Sierra Leone’s manufacturing sector entered a new chapter of ambition and clarity during the 2025 Manufacturers Dialogue Conference and Exhibition — the first of its kind in the country’s history. What unfolded over two days at the Freetown International Conference Centre was more than a technical dialogue; it was a sector-wide mobilisation, backed by strong political leadership, broad stakeholder commitment, and a clear national vision for industrial transformation.
With over 800 participants, 50 exhibitors, representatives from the Presidency, Parliament, cabinet ministries, development partners, academia, and industry associations, the conference signalled a united front: manufacturing is central to the country’s next decade of economic growth.
A Sector Ready for Reset
The manufacturing sector has endured difficult chapters — civil conflict, Ebola, COVID-19, inflationary pressures, and infrastructure constraints. Yet it has continued to rebuild quietly. Recent GDP rebasing revealed a striking fact: manufacturing now contributes 22% of Sierra Leone’s GDP. This discovery reaffirmed what many had long argued — manufacturing is no longer a peripheral sector; it is a pillar of national development.
The conference therefore served as both a reality-check and a renewal moment. Sierra Leone possesses entrepreneurial talent, raw materials, and a growing base of local industries — from agro-processing to light manufacturing, petroleum by-products, ICT assembly, beverages, and construction inputs. But the enabling environment must catch up.
A Turning Point Guided by Presidential Directives
His Excellency the President’s keynote address was the defining moment of the conference.
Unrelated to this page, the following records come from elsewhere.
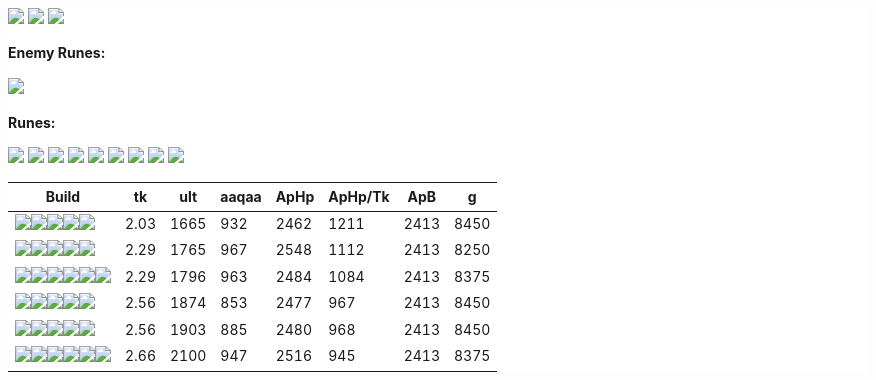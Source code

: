 



![](/item/3020.png)
![](/item/6655.png)
![](/item/3157.png)



**Enemy Runes:**





![](/StatMods/StatModsArmorIcon.png)



**Runes:**


![](/Styles/Precision/PressTheAttack/PressTheAttack.png)
![](/Styles/Precision/Overheal.png)
![](/Styles/Precision/LegendAlacrity/LegendAlacrity.png)
![](/Styles/Precision/CutDown/CutDown.png)
![](/Styles/Sorcery/AbsoluteFocus/AbsoluteFocus.png)
![](/Styles/Sorcery/GatheringStorm/GatheringStorm.png)
![](/StatMods/StatModsAttackSpeedIcon.png)
![](/StatMods/StatModsAdaptiveForceIcon.png)
![](/StatMods/StatModsArmorIcon.png)





Build | tk | ult | aaqaa |ApHp | ApHp/Tk | ApB | g
-|-|-|-|-|-|-|-
![](/item/6672.png)![](/item/6676.png)![](/item/1053.png)![](/item/1055.png)![](/item/3006.png)|2.03|1665|932|2462|1211|2413|8450
![](/item/6672.png)![](/item/3072.png)![](/item/1001.png)![](/item/1055.png)![](/item/1038.png)|2.29|1765|967|2548|1112|2413|8250
![](/item/6672.png)![](/item/3074.png)![](/item/1001.png)![](/item/1055.png)![](/item/1037.png)![](/item/1036.png)|2.29|1796|963|2484|1084|2413|8375
![](/item/6676.png)![](/item/6696.png)![](/item/1053.png)![](/item/1055.png)![](/item/3006.png)|2.56|1874|853|2477|967|2413|8450
![](/item/3033.png)![](/item/6696.png)![](/item/1053.png)![](/item/1055.png)![](/item/3006.png)|2.56|1903|885|2480|968|2413|8450
![](/item/3074.png)![](/item/3033.png)![](/item/1001.png)![](/item/1055.png)![](/item/1037.png)![](/item/1036.png)|2.66|2100|947|2516|945|2413|8375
He issued three strategic directives that now form the backbone of Sierra Leone’s new industrial ambition:
- Launch of the “Made in Sierra Leone” Presidential Promotion Initiative
A national drive to promote local products, unify brand identity, strengthen domestic value chains, and boost confidence in homegrown industries.
- Development of the National Manufacturing Roadmap (2025–2030)
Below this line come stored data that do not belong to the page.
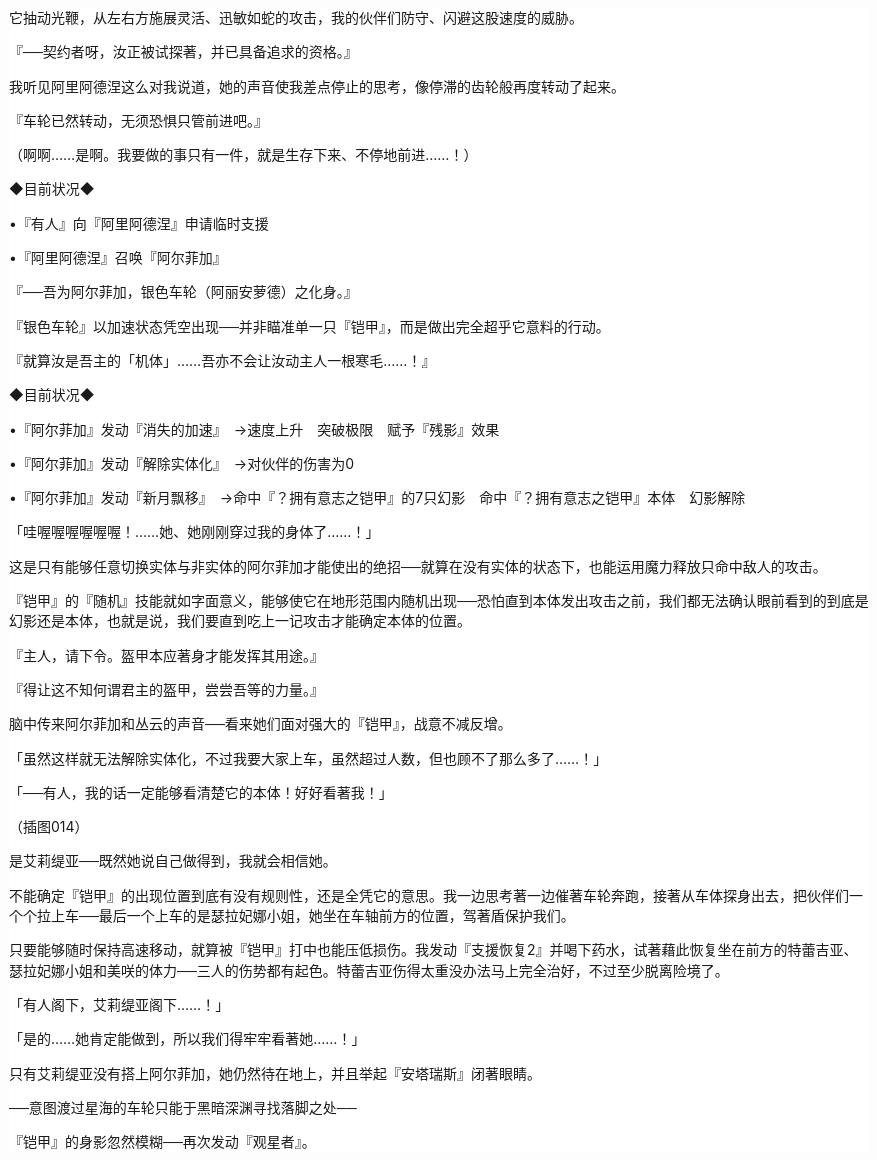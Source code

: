 它抽动光鞭，从左右方施展灵活、迅敏如蛇的攻击，我的伙伴们防守、闪避这股速度的威胁。

『──契约者呀，汝正被试探著，并已具备追求的资格。』

我听见阿里阿德涅这么对我说道，她的声音使我差点停止的思考，像停滞的齿轮般再度转动了起来。

『车轮已然转动，无须恐惧只管前进吧。』

（啊啊……是啊。我要做的事只有一件，就是生存下来、不停地前进……！）

◆目前状况◆

•『有人』向『阿里阿德涅』申请临时支援

•『阿里阿德涅』召唤『阿尔菲加』

『──吾为阿尔菲加，银色车轮（阿丽安萝德）之化身。』

『银色车轮』以加速状态凭空出现──并非瞄准单一只『铠甲』，而是做出完全超乎它意料的行动。

『就算汝是吾主的「机体」……吾亦不会让汝动主人一根寒毛……！』

◆目前状况◆

•『阿尔菲加』发动『消失的加速』　→速度上升　突破极限　赋予『残影』效果

•『阿尔菲加』发动『解除实体化』　→对伙伴的伤害为0

•『阿尔菲加』发动『新月飘移』　→命中『？拥有意志之铠甲』的7只幻影　命中『？拥有意志之铠甲』本体　幻影解除

「哇喔喔喔喔喔喔！……她、她刚刚穿过我的身体了……！」

这是只有能够任意切换实体与非实体的阿尔菲加才能使出的绝招──就算在没有实体的状态下，也能运用魔力释放只命中敌人的攻击。

『铠甲』的『随机』技能就如字面意义，能够使它在地形范围内随机出现──恐怕直到本体发出攻击之前，我们都无法确认眼前看到的到底是幻影还是本体，也就是说，我们要直到吃上一记攻击才能确定本体的位置。

『主人，请下令。盔甲本应著身才能发挥其用途。』

『得让这不知何谓君主的盔甲，尝尝吾等的力量。』

脑中传来阿尔菲加和丛云的声音──看来她们面对强大的『铠甲』，战意不减反增。

「虽然这样就无法解除实体化，不过我要大家上车，虽然超过人数，但也顾不了那么多了……！」

「──有人，我的话一定能够看清楚它的本体！好好看著我！」

（插图014）

是艾莉缇亚──既然她说自己做得到，我就会相信她。

不能确定『铠甲』的出现位置到底有没有规则性，还是全凭它的意思。我一边思考著一边催著车轮奔跑，接著从车体探身出去，把伙伴们一个个拉上车──最后一个上车的是瑟拉妃娜小姐，她坐在车轴前方的位置，驾著盾保护我们。

只要能够随时保持高速移动，就算被『铠甲』打中也能压低损伤。我发动『支援恢复2』并喝下药水，试著藉此恢复坐在前方的特蕾吉亚、瑟拉妃娜小姐和美咲的体力──三人的伤势都有起色。特蕾吉亚伤得太重没办法马上完全治好，不过至少脱离险境了。

「有人阁下，艾莉缇亚阁下……！」

「是的……她肯定能做到，所以我们得牢牢看著她……！」

只有艾莉缇亚没有搭上阿尔菲加，她仍然待在地上，并且举起『安塔瑞斯』闭著眼睛。

──意图渡过星海的车轮只能于黑暗深渊寻找落脚之处──

『铠甲』的身影忽然模糊──再次发动『观星者』。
A five-year framework to establish clear industrial priorities, attract investment, guide public–private collaboration, and position Sierra Leone competitively in regional markets.
- Establishment of a National Manufacturing Pact
A coordinated commitment between government, private sector, development partners, financial institutions, technical agencies, and academia — aligning resources and responsibilities under a shared national agenda.
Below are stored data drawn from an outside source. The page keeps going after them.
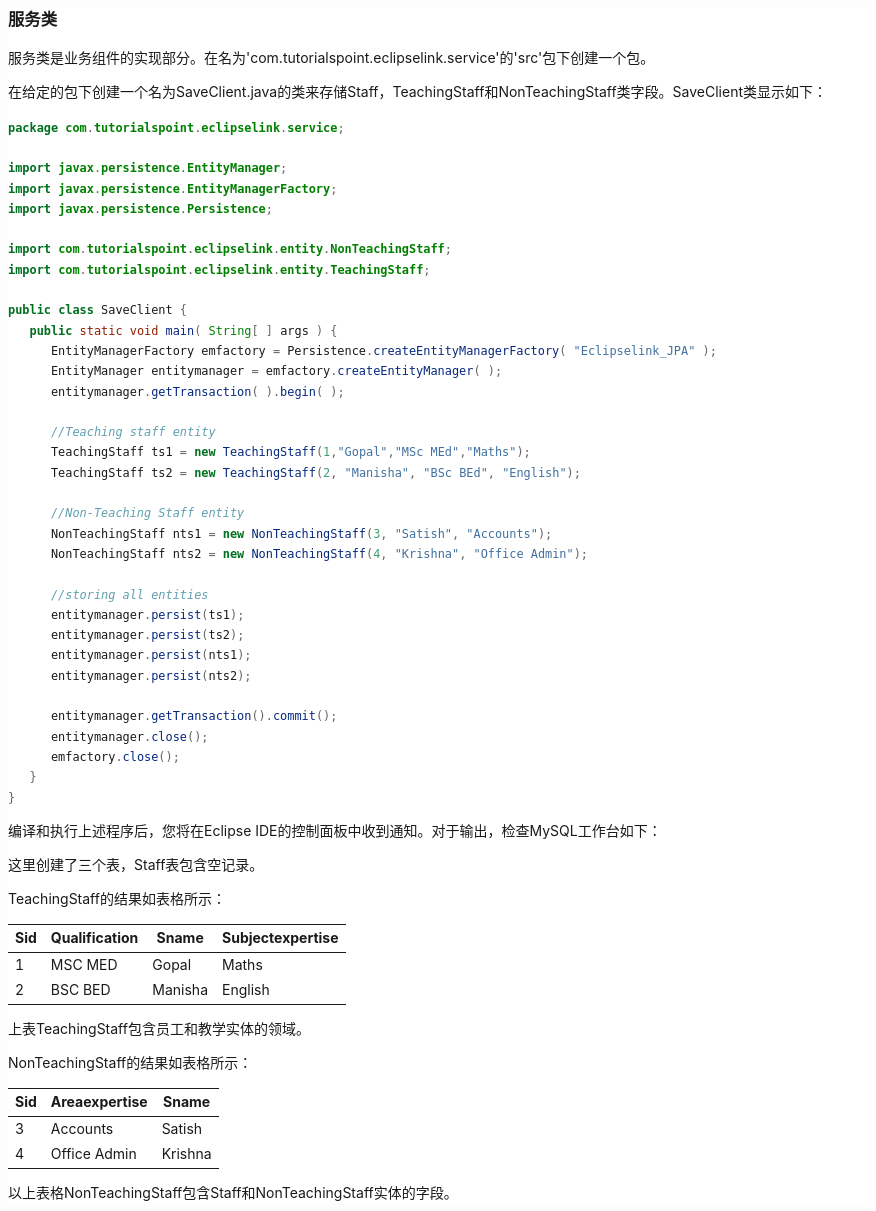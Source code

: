 ### 服务类
服务类是业务组件的实现部分。在名为'com.tutorialspoint.eclipselink.service'的'src'包下创建一个包。

在给定的包下创建一个名为SaveClient.java的类来存储Staff，TeachingStaff和NonTeachingStaff类字段。SaveClient类显示如下：

```java
package com.tutorialspoint.eclipselink.service;

import javax.persistence.EntityManager;
import javax.persistence.EntityManagerFactory;
import javax.persistence.Persistence;

import com.tutorialspoint.eclipselink.entity.NonTeachingStaff;
import com.tutorialspoint.eclipselink.entity.TeachingStaff;

public class SaveClient {
   public static void main( String[ ] args ) {
      EntityManagerFactory emfactory = Persistence.createEntityManagerFactory( "Eclipselink_JPA" );
      EntityManager entitymanager = emfactory.createEntityManager( );
      entitymanager.getTransaction( ).begin( );

      //Teaching staff entity 
      TeachingStaff ts1 = new TeachingStaff(1,"Gopal","MSc MEd","Maths");
      TeachingStaff ts2 = new TeachingStaff(2, "Manisha", "BSc BEd", "English");
      
      //Non-Teaching Staff entity
      NonTeachingStaff nts1 = new NonTeachingStaff(3, "Satish", "Accounts");
      NonTeachingStaff nts2 = new NonTeachingStaff(4, "Krishna", "Office Admin");

      //storing all entities
      entitymanager.persist(ts1);
      entitymanager.persist(ts2);
      entitymanager.persist(nts1);
      entitymanager.persist(nts2);

      entitymanager.getTransaction().commit();
      entitymanager.close();
      emfactory.close();
   }
}
```

编译和执行上述程序后，您将在Eclipse IDE的控制面板中收到通知。对于输出，检查MySQL工作台如下：

这里创建了三个表，Staff表包含空记录。

TeachingStaff的结果如表格所示：

Sid	|Qualification	|Sname	|Subjectexpertise
---|----|---|---
1	|MSC MED	|Gopal	|Maths
2	|BSC BED	|Manisha	|English

上表TeachingStaff包含员工和教学实体的领域。

NonTeachingStaff的结果如表格所示：

Sid	|Areaexpertise|	Sname
-----|----|----
3	|Accounts	|Satish
4	|Office Admin	|Krishna

以上表格NonTeachingStaff包含Staff和NonTeachingStaff实体的字段。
These directives provided the clarity that manufacturers have long called for: predictability, policy coherence, and a unified national direction.
A Conference Rich in Dialogue, Deep in Substance
Across six technical panels, manufacturers and policymakers confronted longstanding bottlenecks head-on:
- High energy costs and unreliable power supply
- Difficulty accessing land and industrial zones
- Limited access to finance and high interest rates
- Gaps in standards, testing facilities, and quality certification
- Weak linkage between industry, academia, and innovation systems
- Persistent barriers affecting women and youth-led enterprises
- Underutilised agro-processing potential despite rich agricultural base
Speakers and panellists from MTI, ECOWAS, UNIDO, UNDP, the EU-BECS Programme, academia, and the private sector offered concrete solutions that will now inform the forthcoming Manufacturing Roadmap.
A Public–Private Mobilisation on an Unprecedented Scale
What made the conference historic was not only the scale of participation but the diversity of voices:
- Local manufacturers (small to large)
- Chambers and business associations
- Financial institutions and investment bodies
- Academia and research institutions
- Standards and regulatory agencies
- Youth and women entrepreneurship groups
- International development partners
- Government ministries, departments, agencies, and policymakers
For the first time, every segment of Sierra Leone’s industrial ecosystem sat at the same table, diagnosing the same issues and working toward the same horizon.
A New Social Compact for Sierra Leone’s Industrialisation
The communique closed with a clear message: the future of Sierra Leone’s economy must be built, not imported. This means investing in competitive industries, empowering MSMEs, strengthening standards, modernising infrastructure, lowering the cost of production, and building human capital.
But it also means shifting national mindset — from consuming imported goods to prioritising value addition, local production, and innovation.
The 2025 Manufacturers Conference has set that shift in motion. With presidential directives in place, institutional momentum rising, and a more unified private sector, Sierra Leone has entered a phase of manufacturing reboot grounded in policy clarity and national ambition.